Ma la verità, ammise Dash mentre si agitava irrequieto sul divano, era che quel confronto era avvenuto faccia a faccia. Qualcuno avrebbe dovuto cedere, e nessuno era stato disposto a farlo.

Si alzò e chiese il caffè. Quando glielo portarono, arrivò anche un biglietto scarabocchiato sulla carta intestata della Casa Bianca Volante, e firmato da uno dei senatori: «Signor Presidente, prima di atterrare dobbiamo sistemare la proclamazione delle aree disastrate.»

Dash appallottolò il foglio. Era il senatore Talltree, che aveva un sacco di lagnanze da presentare. Il lago Altus si era ridotto al venti per cento delle sue dimensioni normali, il turismo nelle Arbuckle Mountains era finito perché le cascate Turner non gettavano più acqua, la Fiera Statale di Sooner era stata abolita a causa delle tempeste di polvere. L’Oklahoma doveva venir dichiarata «area disastrata». Lui aveva da pensare a cinquantaquattro stati, rifletté Dash, e se avesse dato ascolto a tutti i senatori e a tutti i governatori, avrebbe dovuto proclamare cinquantaquattro aree disastrate. In realtà, vi era un’unica area disastrata. Si dava soltanto il caso che fosse grande quanto il mondo.

E io che me lo sono cercato , questo lavoro, si disse, quasi con stupore.

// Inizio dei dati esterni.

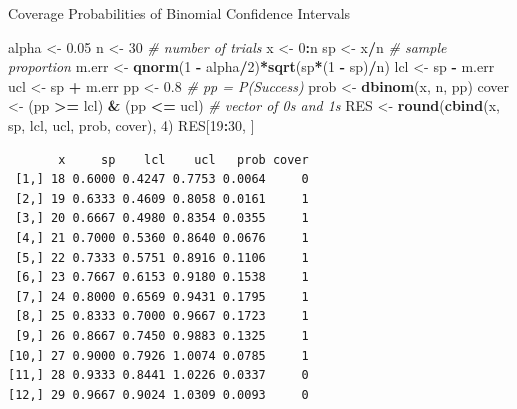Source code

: \documentclass[
  ignorenonframetext,
]{beamer}
\newenvironment{Shaded}{\begin{snugshade}}{\end{snugshade}}
\newcommand{\CommentTok}[1]{\textcolor[rgb]{0.56,0.35,0.01}{\textit{#1}}}
\newcommand{\DecValTok}[1]{\textcolor[rgb]{0.00,0.00,0.81}{#1}}
\newcommand{\FloatTok}[1]{\textcolor[rgb]{0.00,0.00,0.81}{#1}}
\newcommand{\FunctionTok}[1]{\textcolor[rgb]{0.13,0.29,0.53}{\textbf{#1}}}
\newcommand{\NormalTok}[1]{#1}
\newcommand{\OtherTok}[1]{\textcolor[rgb]{0.56,0.35,0.01}{#1}}
\newcommand{\SpecialCharTok}[1]{\textcolor[rgb]{0.81,0.36,0.00}{\textbf{#1}}}
\begin{document}
\begin{frame}[fragile]{Coverage Probabilities of Binomial Confidence
Intervals}
\protect\hypertarget{coverage-probabilities-of-binomial-confidence-intervals-3}{}
\tiny

\begin{Shaded}
\begin{Highlighting}[]
\NormalTok{alpha }\OtherTok{\textless{}{-}} \FloatTok{0.05}
\NormalTok{n }\OtherTok{\textless{}{-}} \DecValTok{30}   \CommentTok{\# number of trials}
\NormalTok{x }\OtherTok{\textless{}{-}} \DecValTok{0}\SpecialCharTok{:}\NormalTok{n  }
\NormalTok{sp }\OtherTok{\textless{}{-}}\NormalTok{ x}\SpecialCharTok{/}\NormalTok{n }\CommentTok{\# sample proportion}
\NormalTok{m.err }\OtherTok{\textless{}{-}} \FunctionTok{qnorm}\NormalTok{(}\DecValTok{1} \SpecialCharTok{{-}}\NormalTok{ alpha}\SpecialCharTok{/}\DecValTok{2}\NormalTok{)}\SpecialCharTok{*}\FunctionTok{sqrt}\NormalTok{(sp}\SpecialCharTok{*}\NormalTok{(}\DecValTok{1} \SpecialCharTok{{-}}\NormalTok{ sp)}\SpecialCharTok{/}\NormalTok{n)}
\NormalTok{lcl }\OtherTok{\textless{}{-}}\NormalTok{ sp }\SpecialCharTok{{-}}\NormalTok{ m.err}
\NormalTok{ucl }\OtherTok{\textless{}{-}}\NormalTok{ sp }\SpecialCharTok{+}\NormalTok{ m.err}
\NormalTok{pp }\OtherTok{\textless{}{-}} \FloatTok{0.8}   \CommentTok{\# pp = P(Success)}
\NormalTok{prob }\OtherTok{\textless{}{-}} \FunctionTok{dbinom}\NormalTok{(x, n, pp)}
\NormalTok{cover }\OtherTok{\textless{}{-}}\NormalTok{ (pp }\SpecialCharTok{\textgreater{}=}\NormalTok{ lcl) }\SpecialCharTok{\&}\NormalTok{ (pp }\SpecialCharTok{\textless{}=}\NormalTok{ ucl)  }\CommentTok{\# vector of 0s and 1s}
\NormalTok{RES }\OtherTok{\textless{}{-}} \FunctionTok{round}\NormalTok{(}\FunctionTok{cbind}\NormalTok{(x, sp, lcl, ucl, prob, cover), }\DecValTok{4}\NormalTok{)}
\NormalTok{RES[}\DecValTok{19}\SpecialCharTok{:}\DecValTok{30}\NormalTok{, ]}
\end{Highlighting}
\end{Shaded}

\begin{verbatim}
       x     sp    lcl    ucl   prob cover
 [1,] 18 0.6000 0.4247 0.7753 0.0064     0
 [2,] 19 0.6333 0.4609 0.8058 0.0161     1
 [3,] 20 0.6667 0.4980 0.8354 0.0355     1
 [4,] 21 0.7000 0.5360 0.8640 0.0676     1
 [5,] 22 0.7333 0.5751 0.8916 0.1106     1
 [6,] 23 0.7667 0.6153 0.9180 0.1538     1
 [7,] 24 0.8000 0.6569 0.9431 0.1795     1
 [8,] 25 0.8333 0.7000 0.9667 0.1723     1
 [9,] 26 0.8667 0.7450 0.9883 0.1325     1
[10,] 27 0.9000 0.7926 1.0074 0.0785     1
[11,] 28 0.9333 0.8441 1.0226 0.0337     0
[12,] 29 0.9667 0.9024 1.0309 0.0093     0
\end{verbatim}


\end{frame}
\end{document}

Pensare all’Oklahoma gli ricordò Roger Torraway. Per un momento ebbe l’idea di chiamare il pilota per dirottare l’aereo verso Tonka. Ma la riunione con i Capi di Stato Maggiore non poteva essere rinviata. Sarebbe stato costretto ad accontentarsi del telefono.

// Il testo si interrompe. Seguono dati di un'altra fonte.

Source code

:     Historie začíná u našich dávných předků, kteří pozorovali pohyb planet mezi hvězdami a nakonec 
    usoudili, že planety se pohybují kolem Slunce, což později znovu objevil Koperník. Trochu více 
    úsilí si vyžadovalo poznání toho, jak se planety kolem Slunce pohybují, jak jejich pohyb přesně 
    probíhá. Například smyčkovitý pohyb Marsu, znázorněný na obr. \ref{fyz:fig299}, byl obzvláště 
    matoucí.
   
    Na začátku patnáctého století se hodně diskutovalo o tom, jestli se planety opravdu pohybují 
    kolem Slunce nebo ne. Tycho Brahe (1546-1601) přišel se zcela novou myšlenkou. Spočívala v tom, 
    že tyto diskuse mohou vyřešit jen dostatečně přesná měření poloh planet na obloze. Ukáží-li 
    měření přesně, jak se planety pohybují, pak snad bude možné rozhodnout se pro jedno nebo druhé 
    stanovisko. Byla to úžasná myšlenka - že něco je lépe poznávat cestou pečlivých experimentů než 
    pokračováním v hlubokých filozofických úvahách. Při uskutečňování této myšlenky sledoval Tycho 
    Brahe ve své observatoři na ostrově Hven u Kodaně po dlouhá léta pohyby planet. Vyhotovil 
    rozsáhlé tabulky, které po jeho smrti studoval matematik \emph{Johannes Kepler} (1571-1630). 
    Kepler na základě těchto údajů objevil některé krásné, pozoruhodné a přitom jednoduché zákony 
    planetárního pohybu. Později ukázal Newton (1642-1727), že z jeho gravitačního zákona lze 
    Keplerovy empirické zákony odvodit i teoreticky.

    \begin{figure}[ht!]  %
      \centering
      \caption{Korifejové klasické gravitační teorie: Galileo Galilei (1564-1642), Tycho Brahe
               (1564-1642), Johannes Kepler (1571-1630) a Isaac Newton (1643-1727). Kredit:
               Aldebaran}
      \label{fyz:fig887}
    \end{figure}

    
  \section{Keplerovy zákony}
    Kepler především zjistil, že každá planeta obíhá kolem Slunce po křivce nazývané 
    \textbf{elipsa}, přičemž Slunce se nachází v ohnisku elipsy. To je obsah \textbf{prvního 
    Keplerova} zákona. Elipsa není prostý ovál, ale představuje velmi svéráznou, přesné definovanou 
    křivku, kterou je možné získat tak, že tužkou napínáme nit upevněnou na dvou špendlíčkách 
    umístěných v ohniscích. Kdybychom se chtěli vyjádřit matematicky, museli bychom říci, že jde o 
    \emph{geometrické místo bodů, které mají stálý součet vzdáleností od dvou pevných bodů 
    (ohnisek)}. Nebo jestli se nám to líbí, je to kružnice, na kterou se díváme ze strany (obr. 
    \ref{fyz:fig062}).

Non era veramente lui a suonare la chitarra, pensò Roger, ma era il 3070 che ricordava tutti i movimenti e comandava alle sue dita di fare ciò che decideva il suo cervello. Aveva impiegato meno di un’ora ad imparare tutti gli accordi del testo, e ad usarli con scioltezza. Qualche altro minuto per registrare nella banca dei dati il significato dei segnali del tempo: poi i suoi orologi ulteriori si erano impadroniti dei tempi e non aveva più dovuto preoccuparsene. Per quanto riguardava la melodia, imparò quale tasto su ogni corda corrispondeva ad ogni nota su un rigo musicale; una volta impressa sui nuclei magnetici, la corrispondenza tra la musica stampata e la corda pizzicata era stabilita per sempre. Sulie impiegò dieci minuti a mostrargli quali note dovevano essere diesis e quali bemolle: e da quel momento la galassia di diesis e di bemolle sparsi sul rigo al segno di chiave non gli incusse più spavento. Il pizzicato: per i sistemi nervosi umani, occorrono due minuti per imparare il principio e cento ore di esercizi prima che diventi automatico: pollice sulla corda del re, anulare sul mi alto, medio sul si, pollice sul la, anulare sul mi, medio sul si e così via. Ma due minuti d’apprendimento bastarono a Roger. A partire da quel momento i circuiti comandarono le sue dita, e l’unico limite al suo tempo fu costituito dalla velocità con cui le corde potevano produrre una nota senza spezzarsi.

Roger stava suonando a memoria un recital di Segovia, dopo averne ascoltato il nastro una sola volta, quando arrivò la telefonata del presidente.

Un tempo, Roger si sarebbe sentito invaso dalla soggezione e dalla gioia, ad una chiamata del presidente degli Stati Uniti. Adesso era una seccatura: lo costringeva ad abbandonare la sua chitarra. Ascoltò appena ciò che aveva da dire il presidente. Fu colpito dalla preoccupazione che leggeva sul viso di Dash, dai segni profondi che solo pochi giorni prima non c’erano, dagli occhi infossati. Poi si accorse che i suoi circuiti interpretativi esageravano ciò che vedeva per richiamare la sua attenzione sui cambiamenti; escluse i circuiti di mediazione e vide Dash com’era in realtà.